Keywords: Clustered microcalcifications, computer-aided detection, spatial point process, marked point process

I. Introduction

Breast cancer is a common form of cancer diagnosed in women. One of the important early signs of breast cancer in mammograms is the appearance of micro-calcification (MC) clusters, which appear in 30%–50% of mammographically diagnosed cases [1]. MCs are calcium deposits of very small dimension and appear as a group of granular bright spots in a mammogram (shown in Fig. 1). Individual MCs are sometimes difficult to detect because of the surrounding breast tissue, their variation in shape and small dimension. Because of its importance in breast cancer diagnosis, accurate detection of MC clusters is an important problem. In recent years, there has been a great deal of research in development of computerized methods for automatic and accurate detection of MC clusters, which could potentially assist radiologists in diagnosis of breast cancer. A recent review of various MC detection methods reported in the literature can be found, for example, in [2]–[4].

Figure 1.

Figure 1

A mammogram image (left) and a magnified view of a MC cluster (right).

Most of the techniques for MC detection so far typically consist of the following two steps: first, a detection algorithm (a.k.a. pattern classifier) is employed to identify the presence of MCs in a mammogram image; next, the detected individual MCs are subsequently grouped into clusters by a clustering algorithm [5]. For example, in our previous work [6] we developed a supervised-learning approach using support vector machine (SVM) for detection of clustered MCs, which was demonstrated to outperform several well-known algorithms, e.g., the image difference technique (IDT) in [7], and the difference of Gaussian (DoG) method in [8].

In this work we develop a statistical modeling approach to further improve the accuracy of MC detection. Apart from previous reported techniques, in this approach we employ a spatial point process (SPP) to explicitly characterize the spatial clustering property of MCs in a lesion. Indeed, MCs typically appear in tightly distributed clusters when they occur in small lesions in mammograms, which are of significant interests for early cancer detection. Consequently, as explained above, a clustering step is typically employed in an MC detection algorithm in order to reduce spurious detections (false positives). This clustering property was also demonstrated to be beneficial for segmentation of MCs in a pixel-wise Markov random field (MRF) framework [9].

In our proposed approach, the individual MCs are modeled by a spatially interactive process, which are detected simultaneously via stochastic optimization.
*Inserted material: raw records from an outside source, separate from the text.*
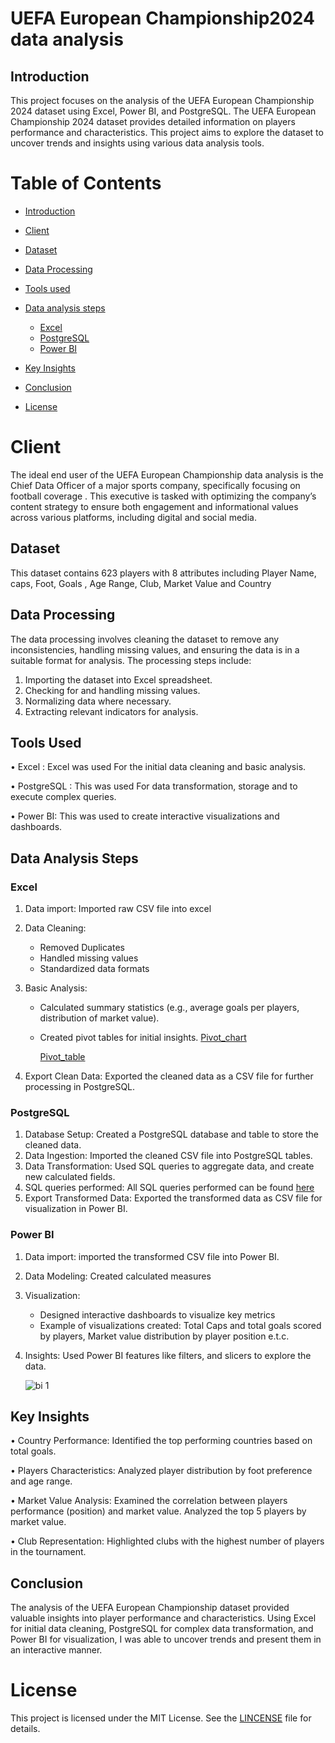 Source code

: # UEFA European Championship2024 data analysis 

## Introduction

This project focuses on the analysis of the UEFA European Championship 2024  dataset using Excel, Power BI, and PostgreSQL. The UEFA European Championship 2024  dataset provides detailed information on players performance and characteristics. This project aims to explore the dataset to uncover trends and insights using various data analysis tools.

# Table of Contents

-	[Introduction](#introduction)

-	[Client](#client)

-	[Dataset](#dataset)
  
- [Data Processing](#data-processing)
  
-	[Tools used](#tools-used)

-	[Data analysis steps](#data-analysis-steps)
     - [Excel](#excel)
     - [PostgreSQL](#postgresql)
     - [Power BI](#power-bi)
     
-	[Key Insights](#key-insights)

-	[Conclusion](#conclusion)

-	[License](#license)

# Client

The ideal end user of the UEFA European Championship data analysis is the Chief Data Officer of a major sports company, specifically focusing on football coverage . This executive is tasked with optimizing the company’s content strategy to ensure both engagement and informational values across various platforms, including digital and social media.

## Dataset
This dataset contains 623 players with 8 attributes including 
Player Name, caps, Foot, Goals , Age Range, Club, Market Value and Country

## Data Processing

The data processing involves cleaning the dataset to remove any inconsistencies, handling missing values, and ensuring the data is in a suitable format for analysis. The processing steps include:

1. Importing the dataset into Excel spreadsheet.
2. Checking for and handling missing values.
3. Normalizing data where necessary.
4. Extracting relevant indicators for analysis.

 ## Tools Used
 
•	Excel : Excel was used For the initial data cleaning and basic analysis.

•	PostgreSQL : This was used For data transformation, storage and to execute complex queries.

•	Power BI: This was used to create interactive visualizations and dashboards.

## Data Analysis Steps

### Excel	

1. Data import: Imported raw CSV file into excel  
2. Data Cleaning:
    - Removed Duplicates
    - Handled missing values
    - Standardized data formats
   
3. Basic Analysis:
      -	Calculated summary statistics (e.g., average goals per players, distribution of market value).
      -	Created pivot tables for initial insights. [Pivot_chart](https://github.com/Ememjay/READ.ME/blob/main/excel_pivot%20chart.PNG) 

       	 [Pivot_table](https://github.com/Ememjay/READ.ME/blob/main/excel_pivot_table.PNG)
   
4. Export Clean Data: Exported the cleaned data as a CSV file for further processing in PostgreSQL.
   
### PostgreSQL

1. Database Setup: Created a PostgreSQL database and table to store the cleaned data.
2. Data Ingestion: Imported the cleaned CSV file into PostgreSQL tables.
3. Data Transformation: Used SQL queries to aggregate data, and create new calculated fields.
4. SQL queries performed: All SQL queries performed can be found [here](https://github.com/Ememjay/READ.ME/blob/main/SQL_Script)
5. Export Transformed Data: Exported the transformed data as CSV file for visualization in Power BI.
   
### Power BI

1. Data import: imported the transformed CSV file into Power BI.
2. Data Modeling: Created calculated measures
3. Visualization:
    - Designed interactive dashboards to visualize key metrics
    - Example of visualizations created: Total Caps and  total goals scored by players, Market value distribution by player position e.t.c.
4. Insights: Used Power BI features like filters, and slicers to explore the data.

   

   ![bi 1](https://github.com/user-attachments/assets/dddbbaa0-65be-4e2d-8f18-b246f81b6761)


   
## Key Insights

•	Country Performance: Identified the top performing countries based on total goals.

•	Players Characteristics: Analyzed player distribution by foot preference and age range. 

•	Market Value Analysis: Examined the correlation between players performance (position) and market value. Analyzed the top 5 players by market value.

•	Club Representation: Highlighted clubs with the highest number of players in the tournament.

##  Conclusion

The analysis of the UEFA European Championship  dataset provided valuable insights into player performance and characteristics. Using Excel for initial data cleaning, PostgreSQL for complex data transformation, and Power BI for visualization, I was able to uncover trends and present them in an interactive manner.

# License

This project is licensed under the MIT License. See the [LINCENSE](https://github.com/Ememjay/READ.ME/blob/main/LICENSE) file for details.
Specifically, we describe the presence of MCs in a mammogram image by a marked point process (MPP) [10], [11], which is parameterized by the number of present MCs, their spatial locations and amplitudes. We then define a posteriori probability model based on both image data and spatial interaction among individual MCs. The detection is achieved by maximizing this a posteriori probability, for which the technique of reversible jump Markov chain Monte Carlo (RJMCMC) [12], [13] is used in order to accommodate the fact that the number of MCs in a mammogram is not known a priori. Being a statistical sampling procedure, however, RJMCMC can be potentially expensive for numerical implementation. To address this challenge, which is great owing to the large number of pixels in a typical mammogram image, we develop strategies to greatly reduce the search for the possible constellation of the MC locations of the point process. Our results demonstrate that this approach could lead to improved detection performance when compared to the best-performing SVM detector in [6].
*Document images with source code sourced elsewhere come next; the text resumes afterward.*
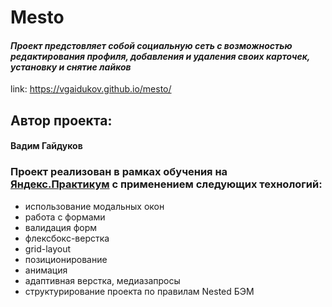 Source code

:# Mesto

#### *Проект предстовляет собой социальную сеть с возможностью редактирования профиля, добавления и удаления своих карточек, установку и снятие лайков*
link: https://vgaidukov.github.io/mesto/

## Автор проекта:

 #### Вадим Гайдуков
 
 ### Проект реализован в рамках обучения на [Яндекс.Практикум](https://practicum.yandex.ru/) с применением следующих технологий:
 - использование модальных окон
 - работа с формами
 - валидация форм
 - флексбокс-верстка
 - grid-layout
 - позиционирование
 - анимация
 - адаптивная верстка, медиазапросы
 - структурирование проекта по правилам Nested БЭМ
We note that in the literature there have been several MPP applications reported for object detection tasks, where MPP is used to characterize the underlying spatial relationship among the objects to be detected. For example, it was used for segmentation and detection of road networks [14] and buildings [15]; in medical imaging applications, it was applied for detection of brain lesions in [16] and leukocytes in [17].

The rest of the paper is organized as follows: A description of the image data model and the spatial point process model for MC cluster detection is given in Section II. Then, the RJMCMC detection algorithm is given in Section III. Issues related to our evaluation study (including mammogram data set, and performance evaluation methods) are described in Section IV. Experiment results and discussions are furnished in Section V. Conclusions and future work are given in Section VI.

II. Spatial point process model for clustered microcalcifications

In this section we begin with a description model of the image data, which consists of a superposition of MC objects in a noisy background. We then characterize the spatial distribution of MCs using a spatial point process (SPP), in which the MCs are modeled as spatially interactive objects. Afterward, we give the formulation of detection of clustered MCs as an estimation problem.

A. Data model

Given a mammogram image defined over domain Ω, we model the image function f(x) as a superposition of a number of microcalcifications (signals) in a noisy background. That is, at pixel location x ∈ Ω, we have

f(x)=i=1NwiK(x;xi)+n(x) (1)

where K(x; xi) is the signal corresponding to the microcalcification located at xi, which has strength (or amplitude) wi, n(x) denotes the background noise, and N is the number of microcalcifications.

To model the microcalcification signal K(x; xi), we use a truncated Gaussian kernel centered at xi, i.e.,

K(x;xi)={e||xxi||22σ2,if||xxi||r00,otherwise (2)

where r0 is the spatial support of the signal, and σ2 is a parameter associated with its effective size. Such a choice is based on the fact that MCs are limited in size and typically appear round in shape.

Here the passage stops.